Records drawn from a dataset
☆ ☆ ☆ ☆ ☆
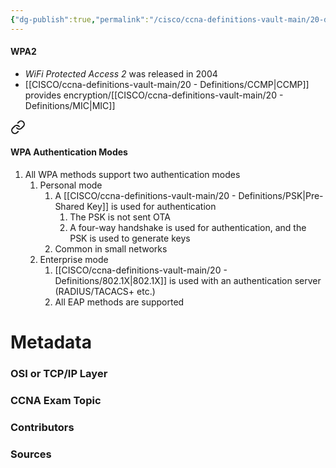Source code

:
 ```yaml
---
{"dg-publish":true,"permalink":"/cisco/ccna-definitions-vault-main/20-definitions/wpa-2/","tags":["defs_ccna"]}
---
```


#### WPA2
- *WiFi Protected Access 2* was released in 2004
- [[CISCO/ccna-definitions-vault-main/20 - Definitions/CCMP\|CCMP]] provides encryption/[[CISCO/ccna-definitions-vault-main/20 - Definitions/MIC\|MIC]]



<div class="transclusion internal-embed is-loaded"><a class="markdown-embed-link" href="/cisco/ccna-definitions-vault-main/20-definitions/wpa-authentication-modes/#wpa-authentication-modes" aria-label="Open link"><svg xmlns="http://www.w3.org/2000/svg" width="24" height="24" viewBox="0 0 24 24" fill="none" stroke="currentColor" stroke-width="2" stroke-linecap="round" stroke-linejoin="round" class="svg-icon lucide-link"><path d="M10 13a5 5 0 0 0 7.54.54l3-3a5 5 0 0 0-7.07-7.07l-1.72 1.71"></path><path d="M14 11a5 5 0 0 0-7.54-.54l-3 3a5 5 0 0 0 7.07 7.07l1.71-1.71"></path></svg></a><div class="markdown-embed">



#### WPA Authentication Modes
1. All WPA methods support two authentication modes
	1. Personal mode
		1. A [[CISCO/ccna-definitions-vault-main/20 - Definitions/PSK\|Pre-Shared Key]] is used for authentication
			1. The PSK is not sent OTA
			2. A four-way handshake is used for authentication, and the PSK is used to generate keys
		2. Common in small networks
	2. Enterprise mode
		1. [[CISCO/ccna-definitions-vault-main/20 - Definitions/802.1X\|802.1X]] is used with an authentication server (RADIUS/TACACS+ etc.)
		2. All EAP methods are supported








</div></div>





# Metadata
### OSI or TCP/IP Layer

### CCNA Exam Topic

### Contributors

### Sources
☆ ☆ ☆ ☆ ☆
Exercise objective :: With the pictures left out, restate word for word every line of the data above, from the first down to the line that contains "1. All WPA methods".

Final answer ::
Source code

:
 ```yaml
---
{"dg-publish":true,"permalink":"/cisco/ccna-definitions-vault-main/20-definitions/wpa-2/","tags":["defs_ccna"]}
---
```


#### WPA2
- *WiFi Protected Access 2* was released in 2004
- [[CISCO/ccna-definitions-vault-main/20 - Definitions/CCMP\|CCMP]] provides encryption/[[CISCO/ccna-definitions-vault-main/20 - Definitions/MIC\|MIC]]



<div class="transclusion internal-embed is-loaded"><a class="markdown-embed-link" href="/cisco/ccna-definitions-vault-main/20-definitions/wpa-authentication-modes/#wpa-authentication-modes" aria-label="Open link"><svg xmlns="http://www.w3.org/2000/svg" width="24" height="24" viewBox="0 0 24 24" fill="none" stroke="currentColor" stroke-width="2" stroke-linecap="round" stroke-linejoin="round" class="svg-icon lucide-link"><path d="M10 13a5 5 0 0 0 7.54.54l3-3a5 5 0 0 0-7.07-7.07l-1.72 1.71"></path><path d="M14 11a5 5 0 0 0-7.54-.54l-3 3a5 5 0 0 0 7.07 7.07l1.71-1.71"></path></svg></a><div class="markdown-embed">



#### WPA Authentication Modes
1. All WPA methods support two authentication modes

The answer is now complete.